26 Easter eggs hidden within your Google search bar
1. If you search for “solitaire,” you can play a round of the classic card game.
2. Searching “tic tac toe” will let you start up that game. You can set it to play against a friend or Google itself. For a real challenge, set the difficulty to “Impossible,” and try to get anything done at work.
3. If you're in the holiday spirit, you can play a digital game of dreidel by searching "spin (or play) dreidel."
4. If you have a tough decision on your hands, Googling “flip a coin” might help.
5. Or, try “roll a die.”
6. Searching “askew” will turn the page slightly...askew.
7. Searching “anagram” will ask if you meant “nag a ram." That, of course, is an anagram of "anagram."
8. If you know anything about programming, you'll get a kick out of this one: searching for “recursion” — a programming term referring to a function that calls back to itself — will ask if you meant “recursion.” Now try clicking on it repeatedly. Get it?
9. Search “what sound does a dog make” and you'll get a "woof" sound — you can also try cow, pig, duck, and a few other animals.
10. This one is for "Seinfeld" fans: When you type in "Festivus," you'll see a pole pop up on the left side of the screen.

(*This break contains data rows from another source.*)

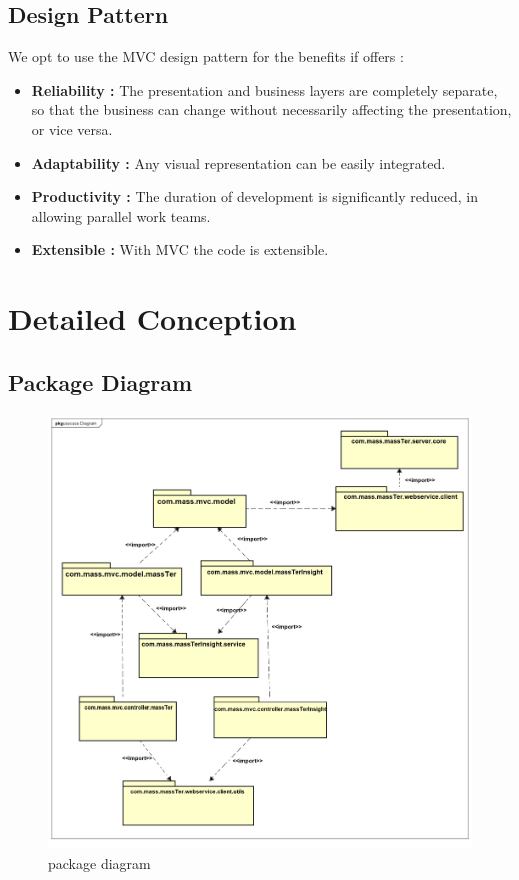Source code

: 	\subsection{Design Pattern}
		We opt to use the MVC design pattern for the benefits if offers :
	\begin{itemize}
		\item \textbf{Reliability : }The presentation and business layers are completely separate, so that the business can change without necessarily affecting the presentation, or vice versa.
		\item \textbf{Adaptability : }Any visual representation can be easily integrated.
		\item \textbf{Productivity : }The duration of development is significantly reduced, in allowing parallel work teams.
		\item \textbf{Extensible : } With MVC the code is extensible.
	\end{itemize}

	\clearpage
    \newpage

	\section{Detailed Conception}
    \clearpage
	\newpage
	\subsection{Package Diagram}
		\begin{figure}[h]
		\centering
		\includegraphics[width=1\textwidth]{packageDiagram.png}
		\caption{package diagram}
	\end{figure}
  
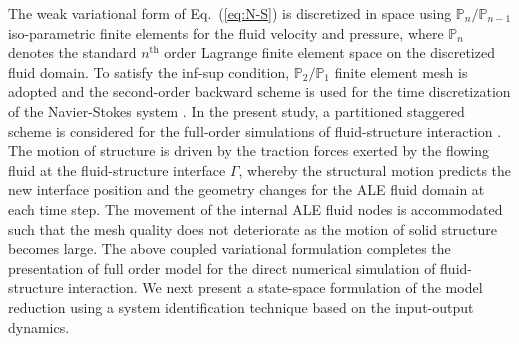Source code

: \documentclass{jfm}
\begin{document}
%
The weak variational form of Eq.~(\ref{eq:N-S}) is discretized in space 
using $\mathbb{P}_{n}/\mathbb{P}_{n-1}$ iso-parametric finite elements 
for the fluid velocity and pressure, where 
$\mathbb{P}_{n}$ denotes the standard $n^\mathrm{th}$
order Lagrange finite element space on the discretized fluid domain. 
%
To satisfy the inf-sup condition, $\mathbb{P}_{2}/\mathbb{P}_{1}$ finite element 
mesh is adopted and the second-order backward scheme is used for the time discretization 
of the Navier-Stokes system \citep{Liu2014}. 
In the present study, a partitioned staggered scheme is considered for the 
full-order simulations of fluid-structure interaction \citep{Jaiman2011}.
The motion of structure is driven by the traction forces exerted 
by the flowing fluid at the fluid-structure interface $\Gamma$, whereby 
the structural motion predicts the new interface position and the geometry changes 
for the ALE fluid domain at each time step. The movement of
the internal ALE fluid nodes is accommodated such that the mesh quality 
does not deteriorate as the motion of solid structure becomes large.
%
The above coupled variational formulation completes the presentation 
of full order model for the direct numerical simulation of fluid-structure interaction. 
We next present a state-space formulation of the model reduction using 
a system identification technique based on the input-output dynamics.
%
\end{document}
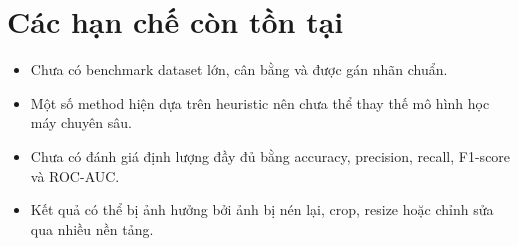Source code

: \section{Các hạn chế còn tồn tại}
\begin{itemize}
  \item Chưa có benchmark dataset lớn, cân bằng và được gán nhãn chuẩn.
  \item Một số method hiện dựa trên heuristic nên chưa thể thay thế mô hình học máy chuyên sâu.
  \item Chưa có đánh giá định lượng đầy đủ bằng accuracy, precision, recall, F1-score và ROC-AUC.
  \item Kết quả có thể bị ảnh hưởng bởi ảnh bị nén lại, crop, resize hoặc chỉnh sửa qua nhiều nền tảng.
\end{itemize}
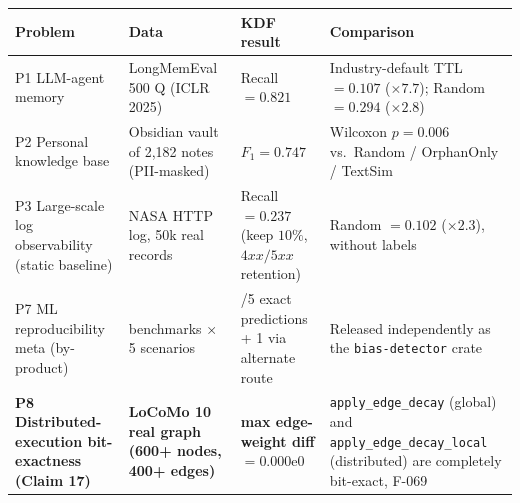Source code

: {\def\LTcaptype{none} %
\begin{longtable}[]{@{}
  >{\raggedright\arraybackslash}p{}
  >{\raggedright\arraybackslash}p{}
  >{\raggedright\arraybackslash}p{}
  >{\raggedright\arraybackslash}p{}@{}}
\toprule\noalign{}
\begin{minipage}[b]{\linewidth}\raggedright
Problem
\end{minipage} & \begin{minipage}[b]{\linewidth}\raggedright
Data
\end{minipage} & \begin{minipage}[b]{\linewidth}\raggedright
KDF result
\end{minipage} & \begin{minipage}[b]{\linewidth}\raggedright
Comparison
\end{minipage} \\
\midrule\noalign{}
\endhead
\bottomrule\noalign{}
\endlastfoot
P1 LLM-agent memory & LongMemEval 500 Q (ICLR 2025) & Recall \(= 0.821\) & Industry-default TTL \(= 0.107\) (\textbf{\(\times 7.7\)}); Random \(= 0.294\) (\(\times 2.8\)) \\
P2 Personal knowledge base & Obsidian vault of 2,182 notes (PII-masked) & \(F_1 = 0.747\) & Wilcoxon \(p = 0.006\) vs.~Random / OrphanOnly / TextSim \\
P3 Large-scale log observability (static baseline) & NASA HTTP log, 50k real records & Recall \(= 0.237\) (keep \(10\%\), \(4xx/5xx\) retention) & Random \(= 0.102\) (\textbf{\(\times 2.3\)}), without labels \\
P7 ML reproducibility meta (by-product) & 5 benchmarks × 5 scenarios & 4/5 exact predictions + 1 via alternate route & Released independently as the \texttt{bias-detector} crate \\
\textbf{P8 Distributed-execution bit-exactness (Claim 17)} & \textbf{LoCoMo 10 real graph (600+ nodes, 400+ edges)} & \textbf{max edge-weight diff \(= 0.000 \text{e}0\)} & \texttt{apply\_edge\_decay} (global) and \texttt{apply\_edge\_decay\_local} (distributed) are completely bit-exact, F-069 \\

\end{longtable}}
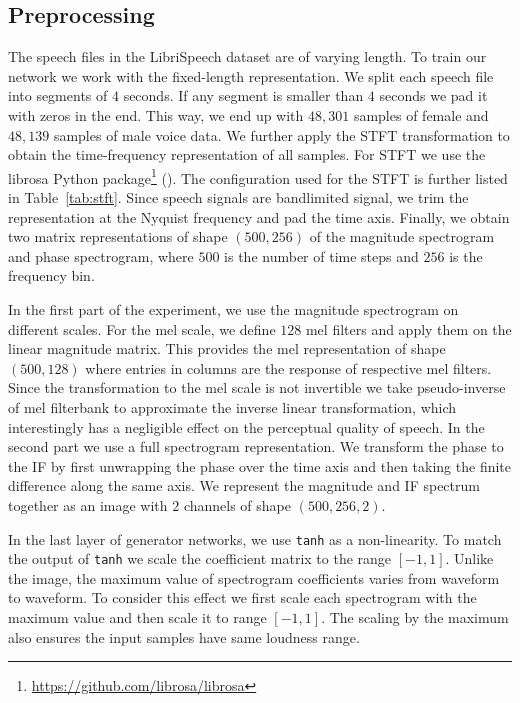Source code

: \subsection{Preprocessing}
\label{subsec:preprocess}
The speech files in the LibriSpeech dataset are of varying length. To train our network we work with the fixed-length representation. We split each speech file into segments of $4$ seconds. If any segment is smaller than $4$ seconds we pad it with zeros in the end. This way, we end up with $48,301$ samples of female and $48,139$ samples of male voice data. We further apply the STFT transformation to obtain the time-frequency representation of all samples. For STFT we use the librosa Python package\footnote{\url{https://github.com/librosa/librosa}} (\cite{mcfee2015librosa}). The configuration used for the STFT is further listed in Table~\ref{tab:stft}. Since speech signals are bandlimited signal, we trim the representation at the Nyquist frequency and pad the time axis. Finally, we obtain two matrix representations of shape $(500,256)$ of the magnitude spectrogram and phase spectrogram, where $500$ is the number of time steps and $256$ is the frequency bin. 

In the first part of the experiment, we use the magnitude spectrogram on different scales. For the mel scale, we define $128$ mel filters and apply them on the linear magnitude matrix. This provides the mel representation of shape $(500,128)$ where entries in columns are the response of respective mel filters. Since the transformation to the mel scale is not invertible we take pseudo-inverse of mel filterbank to approximate the inverse linear transformation, which interestingly has a negligible effect on the perceptual quality of speech. In the second part we use a full spectrogram representation. We transform the phase to the IF by first unwrapping the phase over the time axis and then taking the finite difference along the same axis. We represent the magnitude and IF spectrum together as an image with $2$ channels of shape $(500,256,2)$. 

In the last layer of generator networks, we use \texttt{tanh} as a non-linearity. To match the output of \texttt{tanh} we scale the coefficient matrix to the range $[-1,1]$. Unlike the image, the maximum value of spectrogram coefficients varies from waveform to waveform. To consider this effect we first scale each spectrogram with the maximum value and then scale it to range  $[-1,1]$. The scaling by the maximum also ensures the input samples have same loudness range. 

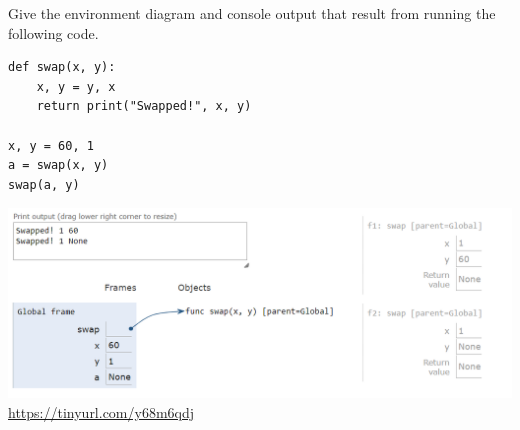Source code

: \begin{blocksection}
\question Give the environment diagram and console output that result from running the following code.

\begin{lstlisting}
def swap(x, y):
    x, y = y, x
    return print("Swapped!", x, y)

x, y = 60, 1
a = swap(x, y)
swap(a, y)
\end{lstlisting}

\begin{solution}[2in]
\includegraphics[scale=0.5]{swap.png}
\\
\url{https://tinyurl.com/y68m6qdj}
\end{solution}
\end{blocksection}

11. If you’re feeling curious, search “fun facts” (or “I’m feeling curious”). That’ll return a Snapple-cap-style piece of random information, which you can refresh right on the page.
12. Searching “Google in 1998” will bring you to a page reminiscent of what Google looked like a couple decades ago, complete with company background info — and that awful logo.

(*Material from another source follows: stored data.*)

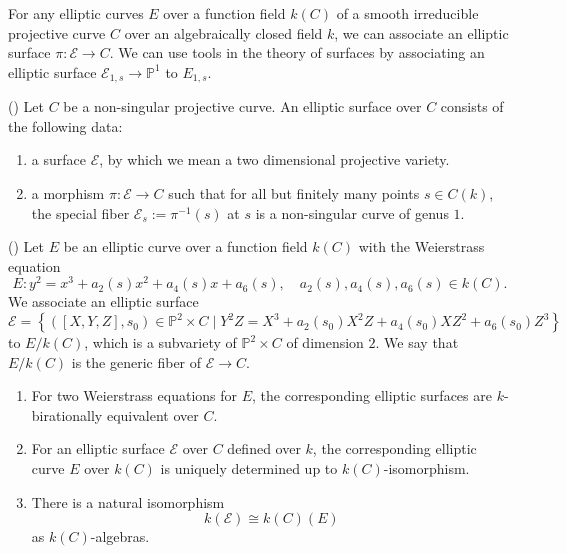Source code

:\documentclass[main]{subfiles}
\begin{document}
For any elliptic curves $E$ over a function field $k(C)$ of a smooth irreducible projective curve $C$ over an algebraically closed field $k$, we can associate an elliptic surface $\pi: \mathcal{E} \to C$.
We can use tools in the theory of surfaces by associating an elliptic surface $\mathcal{E}_{1,s} \to \mathbb{P}^1$ to $E_{1,s}$.

\begin{dfn}{(\cite[III\S 3 Definition]{ref:advancedaec})}
    Let $C$ be a non-singular projective curve.
    An elliptic surface over $C$ consists of the following data:
    \begin{enumerate}[label=(\roman*)]
        \item a surface $\mathcal{E}$, by which we mean a two dimensional projective variety.
        \item a morphism $\pi: \mathcal{E} \to C$ such that for all but finitely many points $s\in C(k)$, the special fiber $\mathcal{E}_s:=\pi^{-1}(s)$ at $s$ is a non-singular curve of genus $1$.
    \end{enumerate}
\end{dfn}
\begin{prop}{(\cite[Proposition III.3.8.]{ref:advancedaec})}
    Let $E$ be an elliptic curve over a function field $k(C)$ with the Weierstrass equation
    \begin{equation*}
        E: y^{2} = x^{3} + a_2(s) x^{2} + a_4(s) x + a_6(s), \quad a_2(s), a_4(s), a_6(s) \in k(C).
    \end{equation*}
    We associate an elliptic surface
    \begin{equation*}
        \mathcal{E} = \left\{
            ([X,Y,Z], s_0)\in \mathbb{P}^2 \times C \mid Y^{2}Z = X^3 + a_2(s_0) X^2 Z + a_4(s_0) X Z^2 + a_6(s_0) Z^3
         \right\}
    \end{equation*}
    to $E/k(C)$, which is a subvariety of $\mathbb{P}^2 \times C$ of dimension $2$.
    We say that $E/k(C)$ is the generic fiber of $\mathcal{E} \to C$.
    \begin{enumerate}[label=(\alph*)]
        \item For two Weierstrass equations for $E$, the corresponding elliptic surfaces are $k$-birationally equivalent over $C$.
        \item For an elliptic surface $\mathcal{E}$ over $C$ defined over $k$, the corresponding elliptic curve $E$ over $k(C)$ is uniquely determined up to $k(C)$-isomorphism.
        \item There is a natural isomorphism
            \begin{equation*}
                k(\mathcal{E}) \cong k(C)(E)
            \end{equation*}
            as $k(C)$-algebras.
    \end{enumerate}
\end{prop}
\end{document}
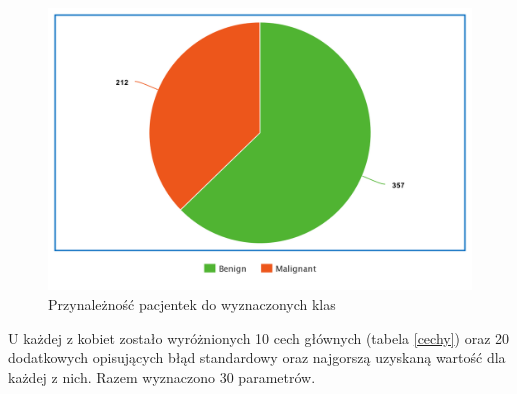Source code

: \documentclass[12pt]{article}
\begin{document}
\begin{figure}[H]
	\centering
		\includegraphics[scale=0.6]{images/pie_chart.png}
	\caption{Przynależność pacjentek do wyznaczonych klas}
	\label{przynaleznosc_pacjentek}
\end{figure}

\indent U każdej z kobiet zostało wyróżnionych 10 cech głównych (tabela \ref{cechy}) oraz 20 dodatkowych opisujących błąd standardowy oraz najgorszą uzyskaną wartość dla każdej z nich. Razem wyznaczono 30 parametrów. 
\newline
\end{document}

13. Searching for “the answer to life, the universe, and everything” brings up a calculator result of 42, a reference to Douglas Adams’ “The Hitchhiker’s Guide to the Galaxy.”
14. Here's a slightly more obscure one: Googling “Conway’s game of life” returns a sprawling digital animation to the side of the screen. This is a reference to the famous self-simulating “cellular automaton” created by British mathematician John Conway in 1970.
15. There are clearly a few gamers on Google’s Search team. Search “Super Mario Bros,” for instance, and one of the "?" blocks from that series will show up in the Knowledge Graph card on the right. Click it, and you’ll be treated the same coin-dispensing sound effect you’d hear in the original games.
16. For Sega fans, searching "Sonic the Hedgehog" will bring up the beloved mascot in the Knowledge Graph. Clicking on him will make him do his trademark spin, and eventually transform him into his powered-up Super Sonic form.
17. Searching “zerg rush” will unleash a torrent of O's that gradually eat away at your results. This is a reference to a type of attack in the popular strategy game series "StarCraft."
18. A treat for those who remember Nintendo’s "Star Fox 64": Searching “do a barrel roll” will spin the results page a full 360 degrees. You can also search “Z or R twice” — that's the command you had to hit on the Nintendo 64 controller to do said barrel roll.
19. Googling “Pacman” will allow you to play the interactive game Google created for a Doodle celebrating the little yellow guy’s 30th anniversary back in 2010.
20. Move over to Google Image Search, and searching “Atari breakout” will turn that page’s images into a big game of — you guessed it — "Breakout."
21. Because all of existence comes back to Kevin Bacon in the end, searching “bacon number” after a celebrity’s name will tell you just how many degrees of separation are between that celebrity and the star of "Hollow Man."
22. If you're still not over the fidget spinner craze of 2017, try searching for "spinner." You can chose between an endlessly spinning fidget spinner or a "Wheel of Fortune"-style number spinner.
23. Google added a tool for musicians, too. Just type in "metronome," then adjust the BPM for your piece of music.
24. If you search "Is Google down" you'll get a concise "no."
25. Here's my personal favorite: turn off your WiFi and open a new Google Search. You'll get a screen that says "There is no internet connection" below a little dinosaur. But tap the space bar, and the page turns into a tiny game where the dino has to run and jump over cacti.
26. BONUS: This trick doesn't work on the desktop version, but it works on mobile. Type in "bubble level" and it will turn your phone into an actual working level. So long, crooked picture frames!